EXERCISE DATA:
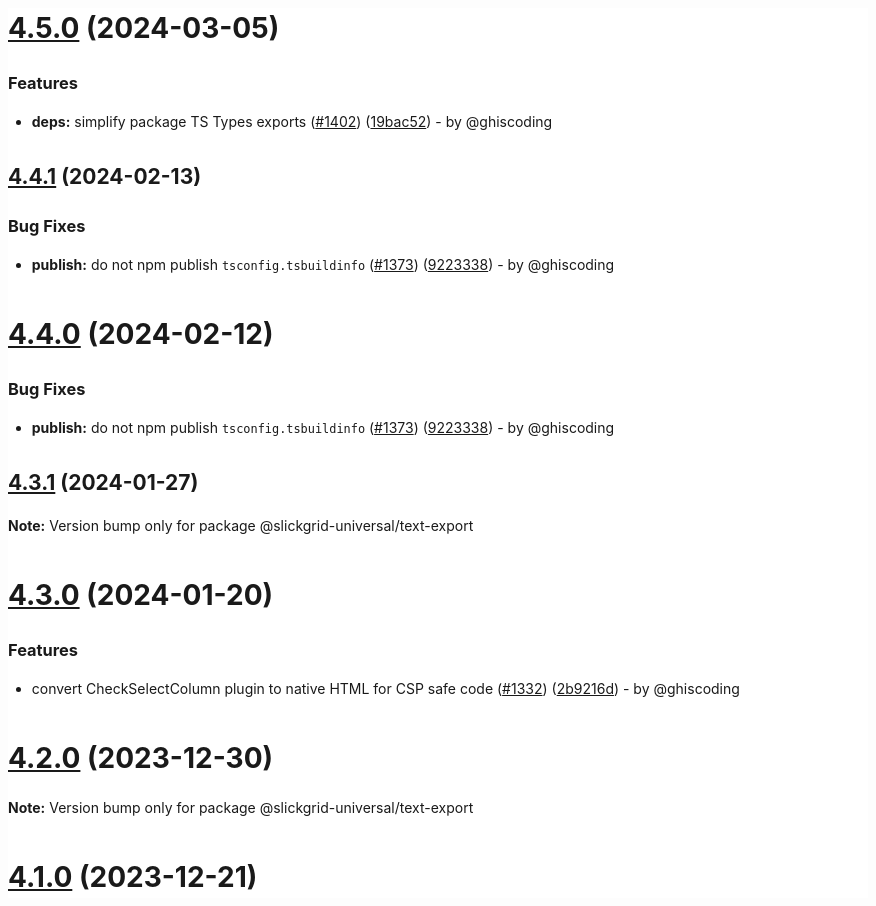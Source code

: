 # [4.5.0](https://github.com/ghiscoding/slickgrid-universal/compare/v4.4.1...v4.5.0) (2024-03-05)

### Features

* **deps:** simplify package TS Types exports ([#1402](https://github.com/ghiscoding/slickgrid-universal/issues/1402)) ([19bac52](https://github.com/ghiscoding/slickgrid-universal/commit/19bac52e5fcb8e523a26ab1f6564f0b6a2b93ef4)) - by @ghiscoding

## [4.4.1](https://github.com/ghiscoding/slickgrid-universal/compare/v4.3.1...v4.4.1) (2024-02-13)

### Bug Fixes

* **publish:** do not npm publish `tsconfig.tsbuildinfo` ([#1373](https://github.com/ghiscoding/slickgrid-universal/issues/1373)) ([9223338](https://github.com/ghiscoding/slickgrid-universal/commit/922333843852ae861015e4bbec053d4937222aa2)) - by @ghiscoding

# [4.4.0](https://github.com/ghiscoding/slickgrid-universal/compare/v4.3.1...v4.4.0) (2024-02-12)

### Bug Fixes

* **publish:** do not npm publish `tsconfig.tsbuildinfo` ([#1373](https://github.com/ghiscoding/slickgrid-universal/issues/1373)) ([9223338](https://github.com/ghiscoding/slickgrid-universal/commit/922333843852ae861015e4bbec053d4937222aa2)) - by @ghiscoding

## [4.3.1](https://github.com/ghiscoding/slickgrid-universal/compare/v4.3.0...v4.3.1) (2024-01-27)

**Note:** Version bump only for package @slickgrid-universal/text-export

# [4.3.0](https://github.com/ghiscoding/slickgrid-universal/compare/v4.2.0...v4.3.0) (2024-01-20)

### Features

* convert CheckSelectColumn plugin to native HTML for CSP safe code ([#1332](https://github.com/ghiscoding/slickgrid-universal/issues/1332)) ([2b9216d](https://github.com/ghiscoding/slickgrid-universal/commit/2b9216df3e1796ffb4081127cdaa9011e4d48b23)) - by @ghiscoding

# [4.2.0](https://github.com/ghiscoding/slickgrid-universal/compare/v4.1.0...v4.2.0) (2023-12-30)

**Note:** Version bump only for package @slickgrid-universal/text-export

# [4.1.0](https://github.com/ghiscoding/slickgrid-universal/compare/v4.0.3...v4.1.0) (2023-12-21)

EXERCISE OBJECTIVE: Since the pictures are not wanted, repeat only the rest of the material, exactly as given.

YOUR RESPONSE:
Source code

: # [4.5.0](https://github.com/ghiscoding/slickgrid-universal/compare/v4.4.1...v4.5.0) (2024-03-05)

### Features

* **deps:** simplify package TS Types exports ([#1402](https://github.com/ghiscoding/slickgrid-universal/issues/1402)) ([19bac52](https://github.com/ghiscoding/slickgrid-universal/commit/19bac52e5fcb8e523a26ab1f6564f0b6a2b93ef4)) - by @ghiscoding

## [4.4.1](https://github.com/ghiscoding/slickgrid-universal/compare/v4.3.1...v4.4.1) (2024-02-13)

### Bug Fixes

* **publish:** do not npm publish `tsconfig.tsbuildinfo` ([#1373](https://github.com/ghiscoding/slickgrid-universal/issues/1373)) ([9223338](https://github.com/ghiscoding/slickgrid-universal/commit/922333843852ae861015e4bbec053d4937222aa2)) - by @ghiscoding

# [4.4.0](https://github.com/ghiscoding/slickgrid-universal/compare/v4.3.1...v4.4.0) (2024-02-12)

### Bug Fixes

* **publish:** do not npm publish `tsconfig.tsbuildinfo` ([#1373](https://github.com/ghiscoding/slickgrid-universal/issues/1373)) ([9223338](https://github.com/ghiscoding/slickgrid-universal/commit/922333843852ae861015e4bbec053d4937222aa2)) - by @ghiscoding

## [4.3.1](https://github.com/ghiscoding/slickgrid-universal/compare/v4.3.0...v4.3.1) (2024-01-27)

**Note:** Version bump only for package @slickgrid-universal/text-export

# [4.3.0](https://github.com/ghiscoding/slickgrid-universal/compare/v4.2.0...v4.3.0) (2024-01-20)

### Features

* convert CheckSelectColumn plugin to native HTML for CSP safe code ([#1332](https://github.com/ghiscoding/slickgrid-universal/issues/1332)) ([2b9216d](https://github.com/ghiscoding/slickgrid-universal/commit/2b9216df3e1796ffb4081127cdaa9011e4d48b23)) - by @ghiscoding

# [4.2.0](https://github.com/ghiscoding/slickgrid-universal/compare/v4.1.0...v4.2.0) (2023-12-30)

**Note:** Version bump only for package @slickgrid-universal/text-export

# [4.1.0](https://github.com/ghiscoding/slickgrid-universal/compare/v4.0.3...v4.1.0) (2023-12-21)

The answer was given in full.